(WHAT THE TASK ASKS)
Scan the lines below for "topologically" and copy the matches.
*** Begin section ***
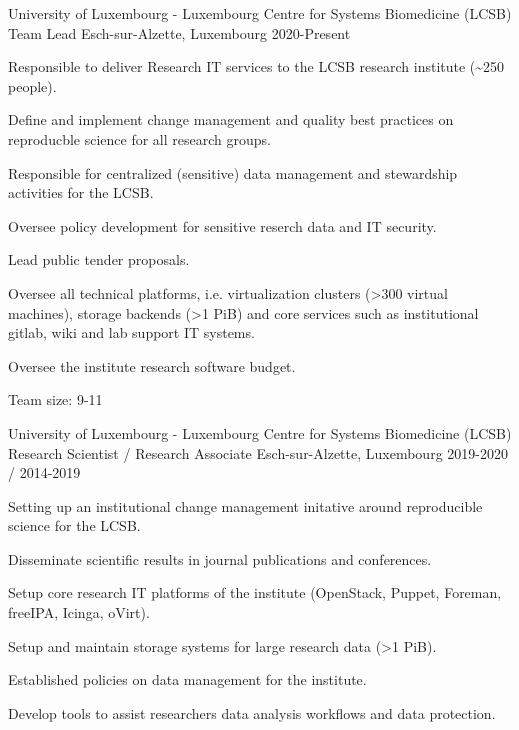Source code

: \begin{cventries}
  \cventry
    {University of Luxembourg - Luxembourg Centre for Systems Biomedicine (LCSB)} %
    {Team Lead} %
    {Esch-sur-Alzette, Luxembourg} %
    {2020-Present} %
    {
      \begin{cvitems} %
        \item {Responsible to deliver Research IT services to the LCSB research institute (\textasciitilde 250 people).}
        \item {Define and implement change management and quality best practices on reproducble science for all research groups.}
        \item {Responsible for centralized (sensitive) data management and stewardship activities for the LCSB.}
        \item {Oversee policy development for sensitive reserch data and IT security.}
        \item {Lead public tender proposals.}
        \item {Oversee all technical platforms, i.e. virtualization clusters (\textgreater 300 virtual machines), storage backends (\textgreater 1 PiB) and core services such as institutional gitlab, wiki and lab support IT systems.}
        \item {Oversee the institute research software budget.}
        \item {Team size: 9-11}
      \end{cvitems}
    }

  \cventry
    {University of Luxembourg - Luxembourg Centre for Systems Biomedicine (LCSB)} %
    {Research Scientist / Research Associate} %
    {Esch-sur-Alzette, Luxembourg} %
    {2019-2020 / 2014-2019} %
    {
      \begin{cvitems} %
        \item {Setting up an institutional change management initative around reproducible science for the LCSB.}
        \item {Disseminate scientific results in journal publications and conferences.}
        \item {Setup core research IT platforms of the institute (OpenStack, Puppet, Foreman, freeIPA, Icinga, oVirt).}
        \item {Setup and maintain storage systems for large research data (\textgreater 1 PiB).}
        \item {Established policies on data management for the institute.}
        \item {Develop tools to assist researchers data analysis workflows and data protection.}
      \end{cvitems}
    }


\end{cventries}

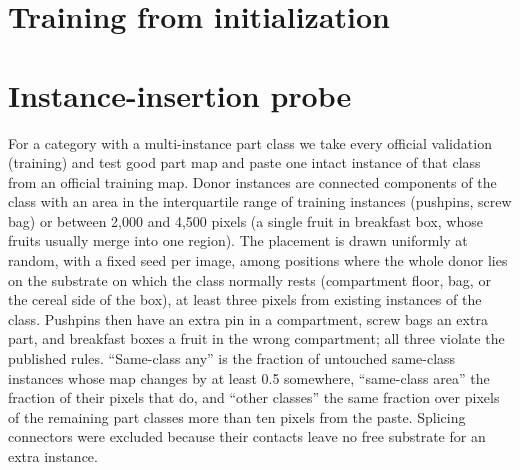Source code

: 

\begin{table}[t]
\centering
\caption{Real pushpin defects at training-fixed operating points: recall of defective compartments, intact compartments opened per anomalous image, compartments opened per good image, and scene alarm rates.}
\label{tab:native_op}
\footnotesize\setlength{\tabcolsep}{4pt}

\end{table}

\section{Training from initialization}
\label{sec:supp_scratch}


\section{Instance-insertion probe}
\label{sec:supp_insertion}
For a category with a multi-instance part class we take every official validation (training) and test good part map and paste one intact instance of that class from an official training map. Donor instances are connected components of the class with an area in the interquartile range of training instances (pushpins, screw bag) or between 2{,}000 and 4{,}500 pixels (a single fruit in breakfast box, whose fruits usually merge into one region). The placement is drawn uniformly at random, with a fixed seed per image, among positions where the whole donor lies on the substrate on which the class normally rests (compartment floor, bag, or the cereal side of the box), at least three pixels from existing instances of the class. Pushpins then have an extra pin in a compartment, screw bags an extra part, and breakfast boxes a fruit in the wrong compartment; all three violate the published rules. ``Same-class any'' is the fraction of untouched same-class instances whose map changes by at least 0.5 somewhere, ``same-class area'' the fraction of their pixels that do, and ``other classes'' the same fraction over pixels of the remaining part classes more than ten pixels from the paste. Splicing connectors were excluded because their contacts leave no free substrate for an extra instance.
\begin{table}[t]
\centering
\caption{Instance-insertion probe on part maps (composition branch). Instance AUROC ranks the pasted instance against the untouched instances of its class.}
\label{tab:insertion}
\footnotesize\setlength{\tabcolsep}{4pt}

\end{table}

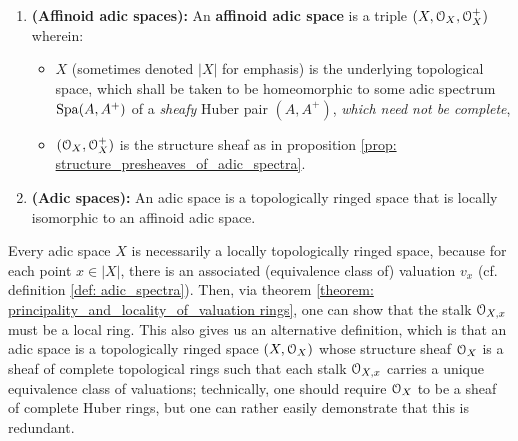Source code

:                     \begin{definition} \label{def: adic_spaces}
                        \noindent
                        \begin{enumerate}
                            \item \textbf{(Affinoid adic spaces):} An \textbf{affinoid adic space} is a triple $(X, \mathcal{O}_X, \mathcal{O}_X^+)$ wherein:
                                \begin{itemize}
                                    \item $X$ (sometimes denoted $|X|$ for emphasis) is the underlying topological space, which shall be taken to be homeomorphic to some adic spectrum $\mathrm{Spa}(A, A^+)$ of a \textit{sheafy} Huber pair $(A, A^+)$, \textit{which need not be complete},
                                    \item $(\mathcal{O}_X, \mathcal{O}_X^+)$ is the structure sheaf as in proposition \ref{prop: structure_presheaves_of_adic_spectra}.
                                \end{itemize}
                            \item \textbf{(Adic spaces):} An adic space is a topologically ringed space that is locally isomorphic to an affinoid adic space.
                        \end{enumerate}
                    \end{definition}
                    \begin{remark} \label{remark: adic_spaces_are_locally_ringed}
                        Every adic space $X$ is necessarily a locally topologically ringed space, because for each point $x \in |X|$, there is an associated (equivalence class of) valuation $v_x$ (cf. definition \ref{def: adic_spectra}). Then, via theorem \ref{theorem: principality_and_locality_of_valuation rings}, one can show that the stalk $\mathcal{O}_{X, x}$ must be a local ring. This also gives us an alternative definition, which is that an adic space is a topologically ringed space $(X, \mathcal{O}_X)$ whose structure sheaf $\mathcal{O}_X$ is a sheaf of complete topological rings such that each stalk $\mathcal{O}_{X, x}$ carries a unique equivalence class of valuations; technically, one should require $\mathcal{O}_X$ to be a sheaf of complete Huber rings, but one can rather easily demonstrate that this is redundant. 
                    \end{remark}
*** End section ***
(EXERCISE ANSWER)
                            \item \textbf{(Adic spaces):} An adic space is a topologically ringed space that is locally isomorphic to an affinoid adic space.
                        Every adic space $X$ is necessarily a locally topologically ringed space, because for each point $x \in |X|$, there is an associated (equivalence class of) valuation $v_x$ (cf. definition \ref{def: adic_spectra}). Then, via theorem \ref{theorem: principality_and_locality_of_valuation rings}, one can show that the stalk $\mathcal{O}_{X, x}$ must be a local ring. This also gives us an alternative definition, which is that an adic space is a topologically ringed space $(X, \mathcal{O}_X)$ whose structure sheaf $\mathcal{O}_X$ is a sheaf of complete topological rings such that each stalk $\mathcal{O}_{X, x}$ carries a unique equivalence class of valuations; technically, one should require $\mathcal{O}_X$ to be a sheaf of complete Huber rings, but one can rather easily demonstrate that this is redundant. 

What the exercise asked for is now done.